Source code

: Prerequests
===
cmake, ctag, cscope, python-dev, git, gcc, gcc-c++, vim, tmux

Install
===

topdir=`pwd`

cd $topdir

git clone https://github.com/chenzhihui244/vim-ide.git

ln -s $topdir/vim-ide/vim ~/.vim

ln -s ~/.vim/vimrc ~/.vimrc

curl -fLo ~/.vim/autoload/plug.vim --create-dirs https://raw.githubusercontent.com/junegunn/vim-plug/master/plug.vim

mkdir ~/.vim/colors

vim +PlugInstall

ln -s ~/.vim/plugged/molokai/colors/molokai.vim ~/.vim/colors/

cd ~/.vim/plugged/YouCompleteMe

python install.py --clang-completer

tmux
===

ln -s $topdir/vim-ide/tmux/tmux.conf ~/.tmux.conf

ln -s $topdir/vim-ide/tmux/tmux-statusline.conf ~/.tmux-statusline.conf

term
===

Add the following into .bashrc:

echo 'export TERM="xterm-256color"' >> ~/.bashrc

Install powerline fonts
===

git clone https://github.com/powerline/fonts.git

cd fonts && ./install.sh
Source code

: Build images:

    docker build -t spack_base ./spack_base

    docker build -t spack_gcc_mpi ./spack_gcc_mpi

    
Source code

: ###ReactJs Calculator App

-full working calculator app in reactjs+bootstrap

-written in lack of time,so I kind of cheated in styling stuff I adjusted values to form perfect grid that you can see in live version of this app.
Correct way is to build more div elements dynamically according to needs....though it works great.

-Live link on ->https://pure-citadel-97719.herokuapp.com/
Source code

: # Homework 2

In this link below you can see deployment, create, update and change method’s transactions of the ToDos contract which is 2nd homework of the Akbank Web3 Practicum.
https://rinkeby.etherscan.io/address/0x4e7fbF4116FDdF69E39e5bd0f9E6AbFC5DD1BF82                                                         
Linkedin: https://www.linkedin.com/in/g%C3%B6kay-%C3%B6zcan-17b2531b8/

● ● ● ●

■ **What this task involves**: Every record must be given again exactly as it was written.

■ **Your response**:
Source code

: Prerequests
===
cmake, ctag, cscope, python-dev, git, gcc, gcc-c++, vim, tmux

Install
===

topdir=`pwd`

cd $topdir

git clone https://github.com/chenzhihui244/vim-ide.git

ln -s $topdir/vim-ide/vim ~/.vim

ln -s ~/.vim/vimrc ~/.vimrc

curl -fLo ~/.vim/autoload/plug.vim --create-dirs https://raw.githubusercontent.com/junegunn/vim-plug/master/plug.vim

mkdir ~/.vim/colors

vim +PlugInstall

ln -s ~/.vim/plugged/molokai/colors/molokai.vim ~/.vim/colors/

cd ~/.vim/plugged/YouCompleteMe

python install.py --clang-completer

tmux
===

ln -s $topdir/vim-ide/tmux/tmux.conf ~/.tmux.conf

ln -s $topdir/vim-ide/tmux/tmux-statusline.conf ~/.tmux-statusline.conf

term
===

Add the following into .bashrc:

echo 'export TERM="xterm-256color"' >> ~/.bashrc

Install powerline fonts
===

git clone https://github.com/powerline/fonts.git

cd fonts && ./install.sh
Source code

: Build images:

    docker build -t spack_base ./spack_base

    docker build -t spack_gcc_mpi ./spack_gcc_mpi

    
Source code

: ###ReactJs Calculator App

-full working calculator app in reactjs+bootstrap

-written in lack of time,so I kind of cheated in styling stuff I adjusted values to form perfect grid that you can see in live version of this app.
Correct way is to build more div elements dynamically according to needs....though it works great.

-Live link on ->https://pure-citadel-97719.herokuapp.com/
Source code

: # Homework 2

In this link below you can see deployment, create, update and change method’s transactions of the ToDos contract which is 2nd homework of the Akbank Web3 Practicum.
https://rinkeby.etherscan.io/address/0x4e7fbF4116FDdF69E39e5bd0f9E6AbFC5DD1BF82                                                         
Linkedin: https://www.linkedin.com/in/g%C3%B6kay-%C3%B6zcan-17b2531b8/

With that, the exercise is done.